Mid-market Activity Dominates FS Deals as M&A Subdued in 2Q10

While financial services (FS) deal activity has failed to live up to recovery predictions cast at the beginning of year, further industry-wide restructuring and investment for growth has resulted in a flow of mid-market deals, according to the latest ‘European Financial Services M&A Insight’ report from PricewaterhouseCoopers (PwC).

Although the overall value of European FS merger and acquisition (M&A) increased during the second quarter of 2010, activity remained at a lower level than the same period of 2009. The value of European FS M&A increased to €10.9bn in the second quarter of 2010, from €7.8bn in the first. Total deal values for the quarter were 46% lower than the €20.3bn recorded during the same period of 2009. However, mid-market activity appears to be on the up and consolidation and restructuring are set to gain pace.

Nick Page, partner, PwC, said: “Economic pressures have made strategic planning a challenge. Concerns over levels of European sovereign debt and banking solvency are casting a shadow over the capital markets contributing to relatively subdued levels of M&A activity.”

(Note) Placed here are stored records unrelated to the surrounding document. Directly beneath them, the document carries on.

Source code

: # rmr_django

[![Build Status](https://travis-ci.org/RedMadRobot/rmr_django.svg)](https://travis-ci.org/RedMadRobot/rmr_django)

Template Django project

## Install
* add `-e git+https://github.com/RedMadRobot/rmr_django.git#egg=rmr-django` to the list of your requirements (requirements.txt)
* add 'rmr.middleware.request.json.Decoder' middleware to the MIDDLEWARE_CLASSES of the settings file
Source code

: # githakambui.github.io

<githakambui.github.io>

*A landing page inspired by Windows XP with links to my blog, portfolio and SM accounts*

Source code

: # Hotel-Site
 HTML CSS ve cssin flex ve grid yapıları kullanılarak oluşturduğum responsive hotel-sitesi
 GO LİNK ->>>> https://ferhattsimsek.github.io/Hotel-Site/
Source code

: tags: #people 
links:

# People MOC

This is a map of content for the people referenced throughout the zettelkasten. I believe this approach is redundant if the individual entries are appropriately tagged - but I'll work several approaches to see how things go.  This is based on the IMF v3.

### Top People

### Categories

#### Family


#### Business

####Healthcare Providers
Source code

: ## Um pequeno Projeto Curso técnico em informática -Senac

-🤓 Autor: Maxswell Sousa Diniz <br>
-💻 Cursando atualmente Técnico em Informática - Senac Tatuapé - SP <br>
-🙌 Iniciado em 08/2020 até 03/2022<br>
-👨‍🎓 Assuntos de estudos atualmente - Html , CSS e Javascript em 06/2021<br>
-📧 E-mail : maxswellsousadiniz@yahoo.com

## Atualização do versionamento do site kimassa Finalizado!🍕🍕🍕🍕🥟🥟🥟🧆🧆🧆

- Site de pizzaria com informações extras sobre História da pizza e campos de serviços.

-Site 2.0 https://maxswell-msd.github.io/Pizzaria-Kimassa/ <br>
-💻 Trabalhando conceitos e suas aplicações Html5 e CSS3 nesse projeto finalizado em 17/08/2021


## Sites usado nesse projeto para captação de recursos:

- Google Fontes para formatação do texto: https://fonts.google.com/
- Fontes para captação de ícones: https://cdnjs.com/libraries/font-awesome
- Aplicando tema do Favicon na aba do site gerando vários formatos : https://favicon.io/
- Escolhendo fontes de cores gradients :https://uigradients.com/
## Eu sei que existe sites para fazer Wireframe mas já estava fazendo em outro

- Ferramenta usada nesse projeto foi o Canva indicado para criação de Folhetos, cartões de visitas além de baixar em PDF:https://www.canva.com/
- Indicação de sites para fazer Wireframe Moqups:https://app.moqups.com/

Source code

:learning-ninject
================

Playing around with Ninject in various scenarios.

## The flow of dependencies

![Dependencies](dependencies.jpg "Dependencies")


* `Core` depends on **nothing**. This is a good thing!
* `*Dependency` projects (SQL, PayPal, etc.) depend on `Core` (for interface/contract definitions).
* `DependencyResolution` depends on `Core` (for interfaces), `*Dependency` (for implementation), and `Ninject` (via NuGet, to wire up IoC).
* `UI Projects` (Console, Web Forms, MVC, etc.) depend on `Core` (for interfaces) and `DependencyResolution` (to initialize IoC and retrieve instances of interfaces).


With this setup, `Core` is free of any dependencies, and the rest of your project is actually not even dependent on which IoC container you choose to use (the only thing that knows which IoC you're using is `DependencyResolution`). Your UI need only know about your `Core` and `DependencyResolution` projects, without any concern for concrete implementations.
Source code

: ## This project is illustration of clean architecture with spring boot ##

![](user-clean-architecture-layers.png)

Mid-market activity increased significantly in the second quarter of 2010 with the aggregate worth of deals valued at less than €1bn increasing to €6.2bn from €5.3bn in the previous quarter and €3bn during the same period in 2009.

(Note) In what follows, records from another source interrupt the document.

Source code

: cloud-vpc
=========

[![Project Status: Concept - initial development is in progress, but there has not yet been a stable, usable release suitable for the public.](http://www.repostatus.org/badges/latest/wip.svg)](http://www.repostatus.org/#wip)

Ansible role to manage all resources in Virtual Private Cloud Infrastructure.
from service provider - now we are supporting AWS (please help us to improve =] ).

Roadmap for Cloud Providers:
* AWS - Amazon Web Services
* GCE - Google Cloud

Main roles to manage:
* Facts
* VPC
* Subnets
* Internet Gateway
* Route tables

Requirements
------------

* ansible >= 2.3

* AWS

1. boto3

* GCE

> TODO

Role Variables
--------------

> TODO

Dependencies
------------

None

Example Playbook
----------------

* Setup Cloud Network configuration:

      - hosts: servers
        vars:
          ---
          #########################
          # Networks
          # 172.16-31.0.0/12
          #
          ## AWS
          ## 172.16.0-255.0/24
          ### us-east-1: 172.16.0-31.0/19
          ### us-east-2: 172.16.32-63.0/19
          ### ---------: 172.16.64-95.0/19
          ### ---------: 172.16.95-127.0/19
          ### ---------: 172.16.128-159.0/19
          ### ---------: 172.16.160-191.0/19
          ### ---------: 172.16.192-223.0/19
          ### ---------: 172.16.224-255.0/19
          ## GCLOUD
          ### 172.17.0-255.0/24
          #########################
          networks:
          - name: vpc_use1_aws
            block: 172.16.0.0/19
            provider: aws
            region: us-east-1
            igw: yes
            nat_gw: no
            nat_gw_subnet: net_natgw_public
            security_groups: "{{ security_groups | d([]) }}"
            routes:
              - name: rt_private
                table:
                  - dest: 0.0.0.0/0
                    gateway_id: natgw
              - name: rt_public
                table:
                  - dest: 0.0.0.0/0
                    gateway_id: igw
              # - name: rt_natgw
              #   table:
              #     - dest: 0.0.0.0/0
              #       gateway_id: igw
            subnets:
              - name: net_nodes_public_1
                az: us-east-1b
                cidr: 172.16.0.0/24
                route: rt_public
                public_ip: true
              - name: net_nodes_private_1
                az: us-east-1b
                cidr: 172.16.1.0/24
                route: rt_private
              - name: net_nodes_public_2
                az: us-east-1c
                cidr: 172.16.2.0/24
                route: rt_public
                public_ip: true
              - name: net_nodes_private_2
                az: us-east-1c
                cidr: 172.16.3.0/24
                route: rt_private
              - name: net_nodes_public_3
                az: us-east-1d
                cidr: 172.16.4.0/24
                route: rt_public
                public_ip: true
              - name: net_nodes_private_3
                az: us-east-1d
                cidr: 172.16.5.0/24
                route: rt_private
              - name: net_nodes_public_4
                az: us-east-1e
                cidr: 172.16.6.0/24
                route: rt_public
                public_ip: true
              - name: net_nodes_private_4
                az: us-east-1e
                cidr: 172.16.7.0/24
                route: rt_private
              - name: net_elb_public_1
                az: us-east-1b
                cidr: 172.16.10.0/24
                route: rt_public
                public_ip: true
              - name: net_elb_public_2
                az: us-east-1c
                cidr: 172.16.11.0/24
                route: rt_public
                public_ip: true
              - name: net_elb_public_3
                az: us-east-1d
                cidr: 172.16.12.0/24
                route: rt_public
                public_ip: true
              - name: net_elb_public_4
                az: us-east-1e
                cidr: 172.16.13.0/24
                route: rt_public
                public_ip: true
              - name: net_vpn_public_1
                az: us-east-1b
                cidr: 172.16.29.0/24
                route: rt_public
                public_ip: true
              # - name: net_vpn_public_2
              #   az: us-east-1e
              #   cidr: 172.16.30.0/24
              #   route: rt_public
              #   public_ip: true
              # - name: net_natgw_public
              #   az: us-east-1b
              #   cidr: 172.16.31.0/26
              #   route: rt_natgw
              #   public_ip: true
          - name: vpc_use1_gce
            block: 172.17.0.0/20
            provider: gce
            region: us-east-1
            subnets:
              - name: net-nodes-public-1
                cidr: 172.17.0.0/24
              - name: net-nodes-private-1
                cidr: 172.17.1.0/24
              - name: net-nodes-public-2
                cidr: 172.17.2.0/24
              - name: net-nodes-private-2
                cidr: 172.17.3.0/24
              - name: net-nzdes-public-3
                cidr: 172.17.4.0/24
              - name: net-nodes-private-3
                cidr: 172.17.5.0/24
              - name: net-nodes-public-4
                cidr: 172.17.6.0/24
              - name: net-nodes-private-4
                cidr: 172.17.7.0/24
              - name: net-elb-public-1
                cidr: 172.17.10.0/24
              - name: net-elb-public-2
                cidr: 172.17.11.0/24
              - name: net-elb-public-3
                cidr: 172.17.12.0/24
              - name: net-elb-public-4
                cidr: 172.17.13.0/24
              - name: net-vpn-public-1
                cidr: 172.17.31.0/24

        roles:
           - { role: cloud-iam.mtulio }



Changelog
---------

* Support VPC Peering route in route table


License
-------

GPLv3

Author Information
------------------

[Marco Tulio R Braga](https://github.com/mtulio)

Restructuring in western Europe was the central theme of the quarter. Domestic transactions accounted for 70% of total deal value and five countries dominated, namely, the UK (39% by value), Spain (14%), France (13%), Luxembourg (12%) and Sweden (9%). Government-led activity was insignificant representing only 0.5% of total deal value.

Fredrik Johansson, director, PwC, said: “Mid-market activity, consolidation in insurance, further restructurings in banking and an ongoing rebound in private equity deals have been the beacons of light so far this year and we expect these trends to grow.

“Further consolidation in stressed areas of European banking, such as Greek private sector banks and UK building societies, is likely. Increased disposal of bank branch networks and non-core activities such as asset management by banks which need to satisfy European Commission state aid conditions are also on the cards,” he added.

Gradual Recovery in Growth-orientated Transactions

Over the next few months, PwC believes that we are likely to witness gradual recovery in growth-orientated transactions, albeit with a different focus to the boom years.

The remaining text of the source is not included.